═══ RECORDS FOR THE TASK
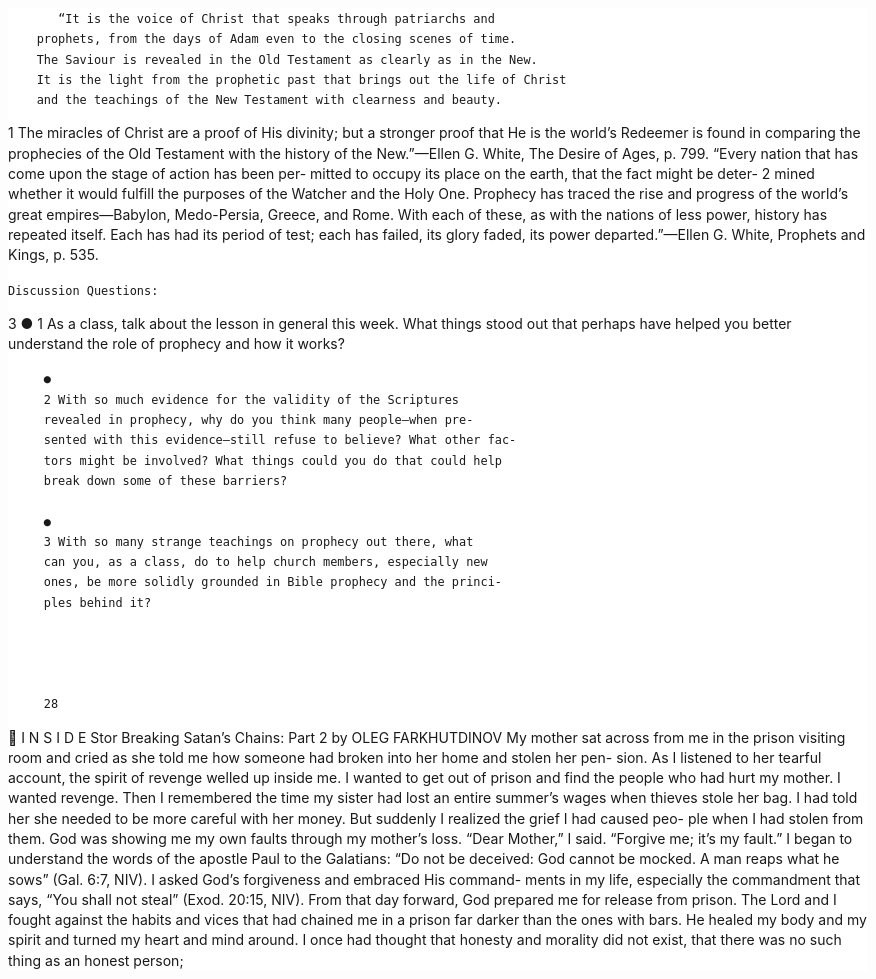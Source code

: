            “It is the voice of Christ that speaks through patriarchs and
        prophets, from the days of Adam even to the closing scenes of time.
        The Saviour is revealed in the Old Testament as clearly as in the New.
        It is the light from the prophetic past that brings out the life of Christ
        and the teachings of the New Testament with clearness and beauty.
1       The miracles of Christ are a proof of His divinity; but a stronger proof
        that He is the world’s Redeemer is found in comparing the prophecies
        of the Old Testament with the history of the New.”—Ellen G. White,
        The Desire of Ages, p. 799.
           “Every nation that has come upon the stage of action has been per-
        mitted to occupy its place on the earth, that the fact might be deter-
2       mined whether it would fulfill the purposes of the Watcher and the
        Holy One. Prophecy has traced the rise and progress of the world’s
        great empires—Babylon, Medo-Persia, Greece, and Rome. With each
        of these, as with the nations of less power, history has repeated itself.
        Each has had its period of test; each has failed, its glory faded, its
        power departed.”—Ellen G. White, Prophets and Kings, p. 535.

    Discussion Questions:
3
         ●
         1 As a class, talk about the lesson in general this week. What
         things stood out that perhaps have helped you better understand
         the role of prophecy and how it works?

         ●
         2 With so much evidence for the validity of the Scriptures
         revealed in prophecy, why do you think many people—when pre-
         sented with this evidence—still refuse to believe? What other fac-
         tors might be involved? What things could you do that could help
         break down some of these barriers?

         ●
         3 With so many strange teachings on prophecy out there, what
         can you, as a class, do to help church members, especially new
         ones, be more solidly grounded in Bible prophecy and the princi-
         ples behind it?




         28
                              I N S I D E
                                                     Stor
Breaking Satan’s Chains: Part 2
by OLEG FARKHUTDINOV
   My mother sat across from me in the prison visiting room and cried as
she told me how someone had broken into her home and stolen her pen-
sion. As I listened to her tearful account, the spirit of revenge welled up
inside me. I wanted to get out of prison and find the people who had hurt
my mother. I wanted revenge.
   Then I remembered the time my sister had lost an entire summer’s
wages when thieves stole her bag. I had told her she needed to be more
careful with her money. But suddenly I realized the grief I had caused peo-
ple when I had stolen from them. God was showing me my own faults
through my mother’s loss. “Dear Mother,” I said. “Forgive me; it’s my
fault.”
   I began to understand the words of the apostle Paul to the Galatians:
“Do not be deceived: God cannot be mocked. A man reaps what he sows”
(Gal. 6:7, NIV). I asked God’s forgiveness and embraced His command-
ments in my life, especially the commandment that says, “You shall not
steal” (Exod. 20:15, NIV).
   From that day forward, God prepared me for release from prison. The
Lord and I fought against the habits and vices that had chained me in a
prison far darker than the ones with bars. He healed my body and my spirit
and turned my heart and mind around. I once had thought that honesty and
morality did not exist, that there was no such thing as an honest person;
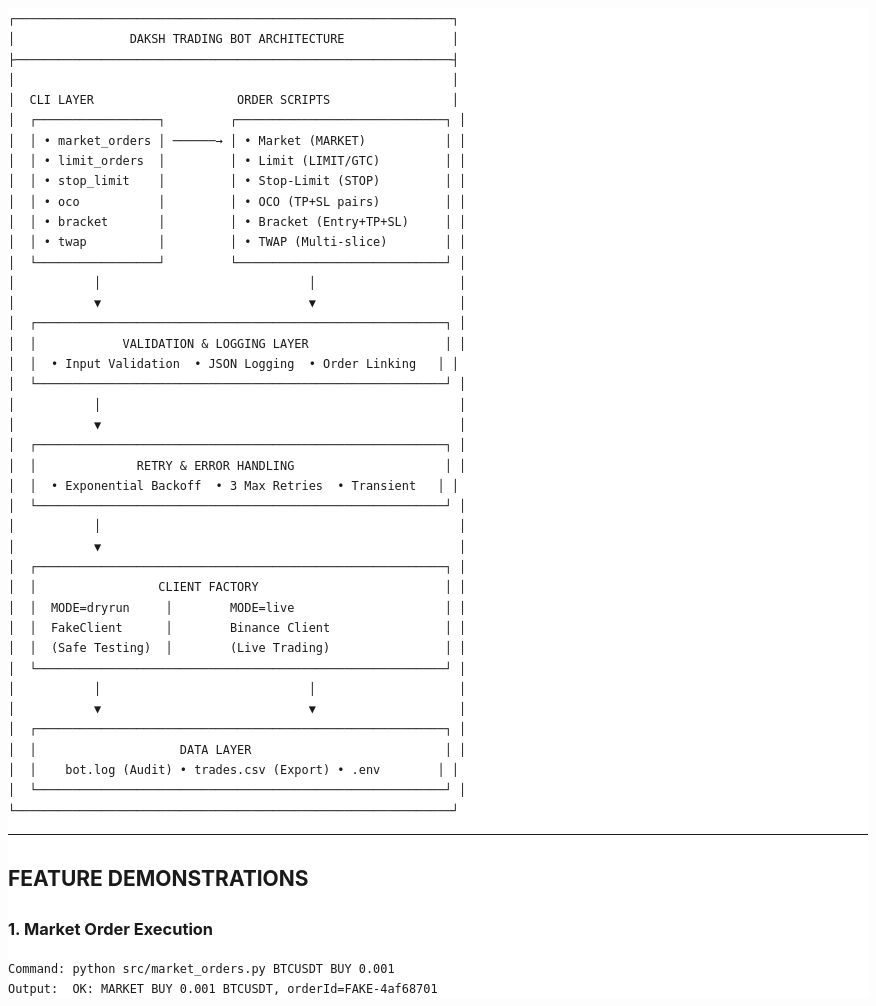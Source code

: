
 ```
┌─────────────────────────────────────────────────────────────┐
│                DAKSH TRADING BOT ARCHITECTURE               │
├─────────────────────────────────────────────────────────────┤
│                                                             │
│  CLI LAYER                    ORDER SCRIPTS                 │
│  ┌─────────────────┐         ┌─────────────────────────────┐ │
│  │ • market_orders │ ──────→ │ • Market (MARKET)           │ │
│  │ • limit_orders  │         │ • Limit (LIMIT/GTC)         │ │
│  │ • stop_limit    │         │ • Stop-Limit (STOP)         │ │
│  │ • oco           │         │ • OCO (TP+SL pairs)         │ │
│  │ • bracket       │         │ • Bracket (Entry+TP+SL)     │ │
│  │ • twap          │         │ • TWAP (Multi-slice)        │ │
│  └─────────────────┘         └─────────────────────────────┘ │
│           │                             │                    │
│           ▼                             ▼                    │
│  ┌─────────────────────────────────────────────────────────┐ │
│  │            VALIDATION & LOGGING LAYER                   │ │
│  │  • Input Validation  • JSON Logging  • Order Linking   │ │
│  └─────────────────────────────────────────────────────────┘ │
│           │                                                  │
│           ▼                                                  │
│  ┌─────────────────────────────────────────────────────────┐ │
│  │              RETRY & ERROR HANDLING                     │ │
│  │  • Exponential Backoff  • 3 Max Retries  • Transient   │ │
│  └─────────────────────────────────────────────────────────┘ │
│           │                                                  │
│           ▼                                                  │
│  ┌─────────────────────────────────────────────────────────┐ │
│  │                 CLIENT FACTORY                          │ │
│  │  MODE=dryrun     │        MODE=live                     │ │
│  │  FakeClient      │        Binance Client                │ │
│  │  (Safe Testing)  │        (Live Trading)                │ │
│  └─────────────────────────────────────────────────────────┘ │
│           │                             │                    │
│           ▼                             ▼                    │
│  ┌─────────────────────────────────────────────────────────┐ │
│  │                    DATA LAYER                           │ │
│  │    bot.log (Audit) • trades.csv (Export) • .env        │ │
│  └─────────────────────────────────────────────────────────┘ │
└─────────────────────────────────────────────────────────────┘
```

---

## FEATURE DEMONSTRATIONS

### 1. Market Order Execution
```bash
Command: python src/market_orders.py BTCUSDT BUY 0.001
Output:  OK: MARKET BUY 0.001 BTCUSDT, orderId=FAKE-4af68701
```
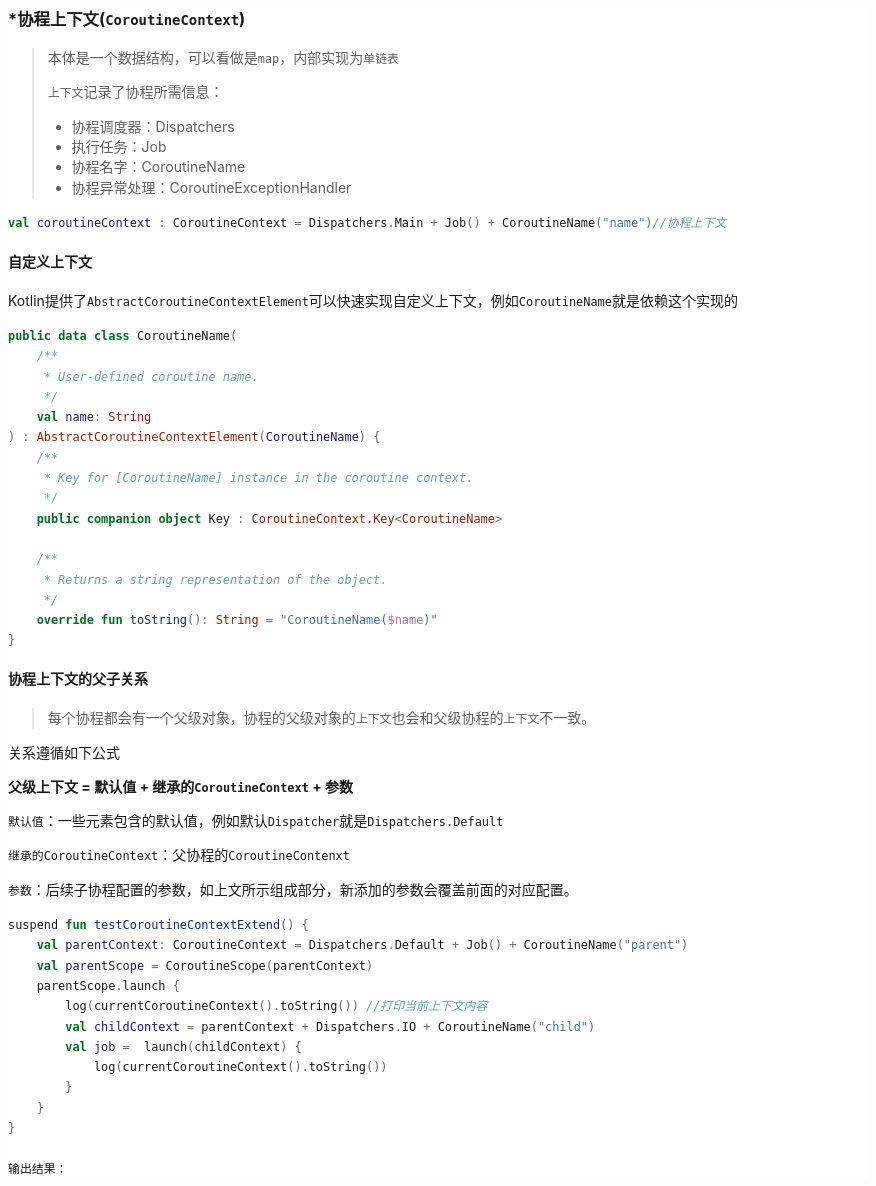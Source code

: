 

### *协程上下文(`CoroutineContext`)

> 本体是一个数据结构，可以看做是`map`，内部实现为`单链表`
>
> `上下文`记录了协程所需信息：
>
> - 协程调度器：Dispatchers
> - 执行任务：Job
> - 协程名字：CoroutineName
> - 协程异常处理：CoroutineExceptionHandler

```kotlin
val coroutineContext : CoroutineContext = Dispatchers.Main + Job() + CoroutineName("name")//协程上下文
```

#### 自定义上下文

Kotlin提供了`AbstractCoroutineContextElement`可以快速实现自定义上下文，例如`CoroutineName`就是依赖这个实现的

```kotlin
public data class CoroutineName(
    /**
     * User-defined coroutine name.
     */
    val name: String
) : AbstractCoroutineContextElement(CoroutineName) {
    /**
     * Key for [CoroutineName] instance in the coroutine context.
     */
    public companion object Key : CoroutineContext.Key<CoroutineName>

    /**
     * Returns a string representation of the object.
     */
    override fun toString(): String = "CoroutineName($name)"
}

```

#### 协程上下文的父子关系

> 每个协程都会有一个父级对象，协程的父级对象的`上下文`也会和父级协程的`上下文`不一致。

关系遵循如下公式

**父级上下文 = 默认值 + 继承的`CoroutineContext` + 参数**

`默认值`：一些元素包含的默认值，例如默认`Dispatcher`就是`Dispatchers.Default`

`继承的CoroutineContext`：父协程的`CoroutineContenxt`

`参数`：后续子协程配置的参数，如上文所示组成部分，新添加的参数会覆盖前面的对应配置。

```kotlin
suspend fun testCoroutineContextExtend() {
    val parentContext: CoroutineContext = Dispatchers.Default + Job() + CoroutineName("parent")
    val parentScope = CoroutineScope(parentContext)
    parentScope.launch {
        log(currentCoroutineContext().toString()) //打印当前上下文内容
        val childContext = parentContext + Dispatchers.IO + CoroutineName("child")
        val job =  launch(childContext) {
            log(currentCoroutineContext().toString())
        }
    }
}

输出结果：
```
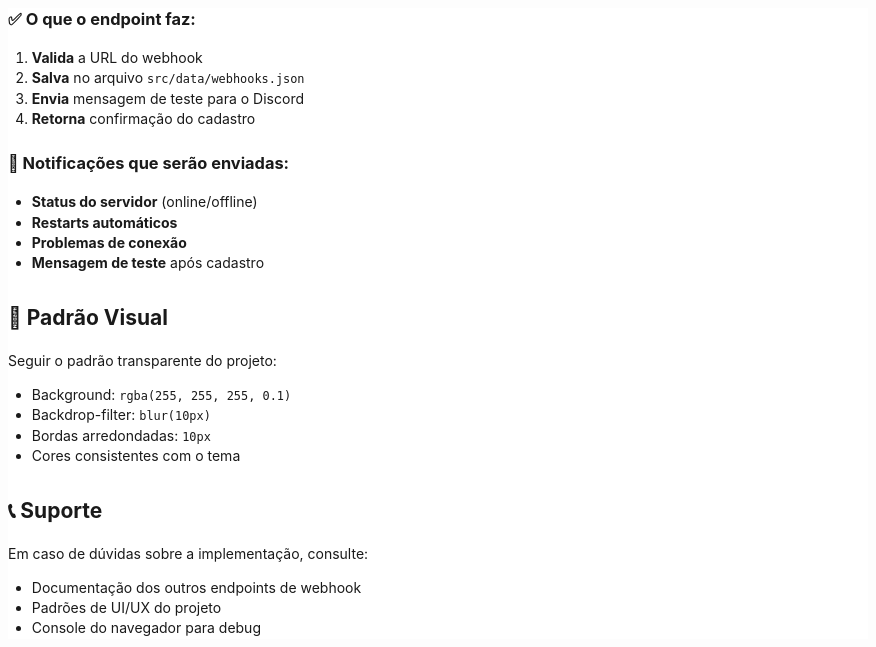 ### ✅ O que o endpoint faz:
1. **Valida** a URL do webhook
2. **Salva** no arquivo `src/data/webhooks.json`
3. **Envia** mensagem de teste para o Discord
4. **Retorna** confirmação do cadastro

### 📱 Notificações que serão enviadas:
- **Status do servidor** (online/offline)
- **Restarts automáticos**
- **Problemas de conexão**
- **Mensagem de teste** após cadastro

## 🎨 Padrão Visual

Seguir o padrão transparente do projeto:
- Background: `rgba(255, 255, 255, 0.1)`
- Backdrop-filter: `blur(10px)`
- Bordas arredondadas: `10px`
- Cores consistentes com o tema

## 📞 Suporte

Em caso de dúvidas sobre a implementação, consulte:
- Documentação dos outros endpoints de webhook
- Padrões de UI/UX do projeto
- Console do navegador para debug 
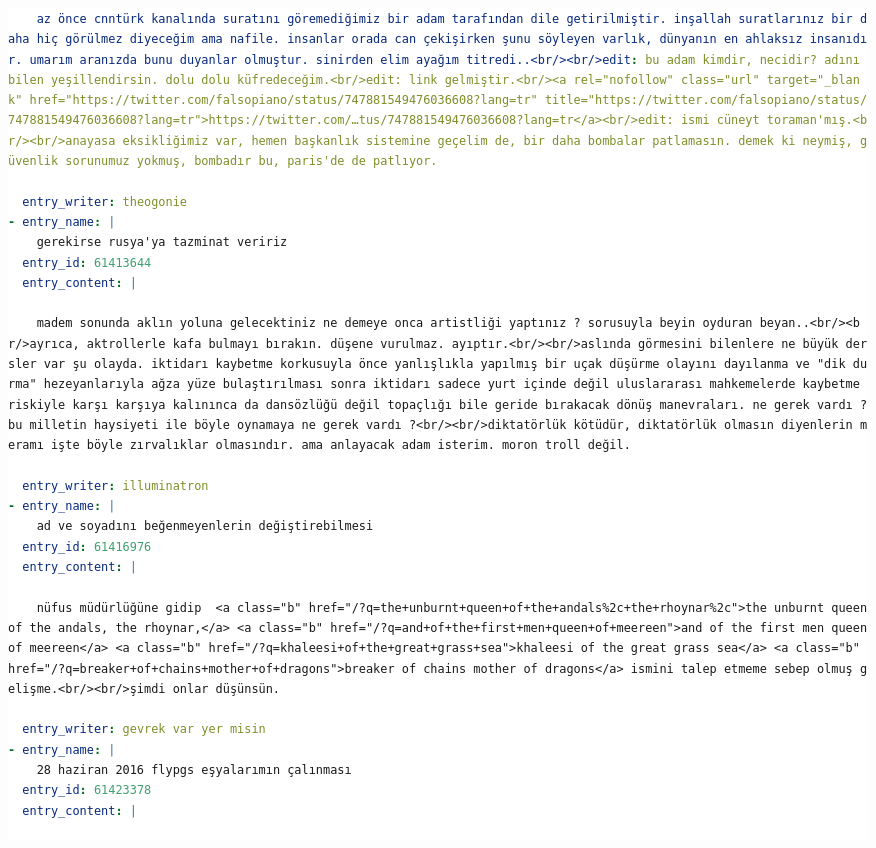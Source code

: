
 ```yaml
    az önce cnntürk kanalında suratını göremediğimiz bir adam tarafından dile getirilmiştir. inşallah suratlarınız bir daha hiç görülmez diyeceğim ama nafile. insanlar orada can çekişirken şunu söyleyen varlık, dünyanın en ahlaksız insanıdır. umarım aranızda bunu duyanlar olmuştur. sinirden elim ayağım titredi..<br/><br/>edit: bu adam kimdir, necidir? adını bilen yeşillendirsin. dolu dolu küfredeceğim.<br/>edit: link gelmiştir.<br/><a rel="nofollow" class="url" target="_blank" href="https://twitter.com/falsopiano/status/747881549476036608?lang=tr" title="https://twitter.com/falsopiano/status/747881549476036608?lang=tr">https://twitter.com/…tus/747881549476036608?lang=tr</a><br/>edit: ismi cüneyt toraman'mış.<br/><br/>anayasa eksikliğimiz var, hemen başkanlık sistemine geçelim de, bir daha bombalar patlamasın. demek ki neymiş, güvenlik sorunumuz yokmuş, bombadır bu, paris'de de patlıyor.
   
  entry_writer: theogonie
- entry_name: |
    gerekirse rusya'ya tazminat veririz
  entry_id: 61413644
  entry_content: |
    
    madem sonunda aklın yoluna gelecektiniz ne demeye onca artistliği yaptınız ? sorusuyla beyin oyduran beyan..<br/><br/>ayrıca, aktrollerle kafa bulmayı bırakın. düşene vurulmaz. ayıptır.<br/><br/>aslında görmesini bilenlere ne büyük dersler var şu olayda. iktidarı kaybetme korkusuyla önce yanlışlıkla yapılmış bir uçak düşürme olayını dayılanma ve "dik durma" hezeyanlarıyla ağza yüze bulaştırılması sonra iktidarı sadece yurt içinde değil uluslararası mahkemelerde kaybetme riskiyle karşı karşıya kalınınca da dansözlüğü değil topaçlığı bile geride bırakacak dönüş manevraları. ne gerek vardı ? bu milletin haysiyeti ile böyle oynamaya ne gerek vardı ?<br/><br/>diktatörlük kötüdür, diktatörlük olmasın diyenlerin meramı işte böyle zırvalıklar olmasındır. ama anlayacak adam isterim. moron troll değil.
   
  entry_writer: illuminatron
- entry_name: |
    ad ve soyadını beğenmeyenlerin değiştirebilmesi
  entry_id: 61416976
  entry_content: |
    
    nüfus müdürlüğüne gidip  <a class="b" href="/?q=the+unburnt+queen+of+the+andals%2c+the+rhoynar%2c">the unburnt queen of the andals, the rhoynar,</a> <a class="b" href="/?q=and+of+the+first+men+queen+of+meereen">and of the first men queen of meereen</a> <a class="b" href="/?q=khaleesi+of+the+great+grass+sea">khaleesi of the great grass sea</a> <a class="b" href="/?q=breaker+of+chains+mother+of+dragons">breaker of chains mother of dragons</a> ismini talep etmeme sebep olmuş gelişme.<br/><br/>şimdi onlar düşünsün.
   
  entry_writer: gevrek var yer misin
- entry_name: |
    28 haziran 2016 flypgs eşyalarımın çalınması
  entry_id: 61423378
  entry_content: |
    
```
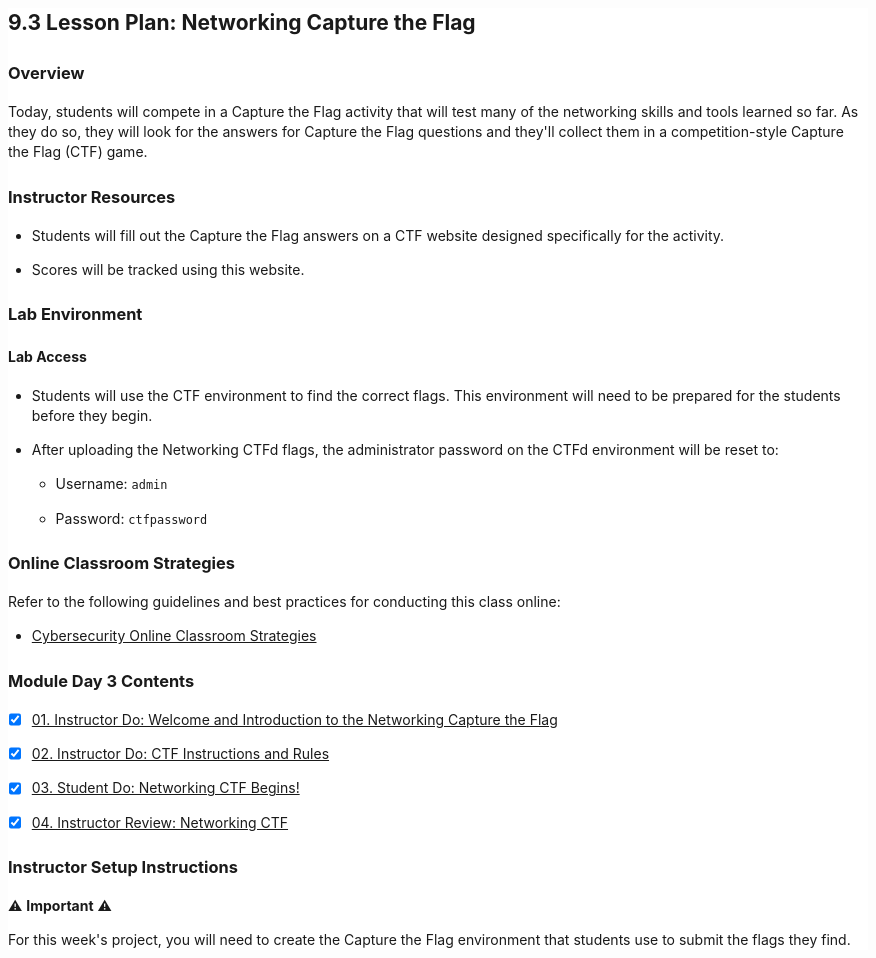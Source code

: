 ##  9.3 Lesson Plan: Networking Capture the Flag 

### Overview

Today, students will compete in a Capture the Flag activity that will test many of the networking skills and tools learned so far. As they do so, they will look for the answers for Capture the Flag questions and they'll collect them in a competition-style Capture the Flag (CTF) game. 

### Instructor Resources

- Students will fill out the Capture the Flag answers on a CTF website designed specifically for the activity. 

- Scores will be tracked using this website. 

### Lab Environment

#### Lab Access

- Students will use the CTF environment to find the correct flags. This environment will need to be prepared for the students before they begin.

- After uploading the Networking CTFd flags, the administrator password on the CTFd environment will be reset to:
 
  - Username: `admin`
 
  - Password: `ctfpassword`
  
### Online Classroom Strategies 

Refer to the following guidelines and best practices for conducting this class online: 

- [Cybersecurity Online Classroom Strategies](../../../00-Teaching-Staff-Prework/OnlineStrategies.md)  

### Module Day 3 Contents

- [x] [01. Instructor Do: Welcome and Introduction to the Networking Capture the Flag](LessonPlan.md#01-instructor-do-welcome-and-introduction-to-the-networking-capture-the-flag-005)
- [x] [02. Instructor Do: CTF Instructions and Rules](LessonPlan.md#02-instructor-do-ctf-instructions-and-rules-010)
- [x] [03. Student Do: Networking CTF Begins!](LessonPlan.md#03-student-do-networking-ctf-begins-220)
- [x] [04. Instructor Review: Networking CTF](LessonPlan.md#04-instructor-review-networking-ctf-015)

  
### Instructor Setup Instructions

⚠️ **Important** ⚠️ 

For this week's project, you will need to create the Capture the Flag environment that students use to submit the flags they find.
══════
» **WHAT YOU HAVE TO DO**
Produce only the lines from the line containing "can you, as" through the line containing "she told me", inclusive of both, exactly as they stand in the entries above.

» **REPLY**
         can you, as a class, do to help church members, especially new
         ones, be more solidly grounded in Bible prophecy and the princi-
         ples behind it?




         28
                              I N S I D E
                                                     Stor
Breaking Satan’s Chains: Part 2
by OLEG FARKHUTDINOV
   My mother sat across from me in the prison visiting room and cried as
she told me how someone had broken into her home and stolen her pen-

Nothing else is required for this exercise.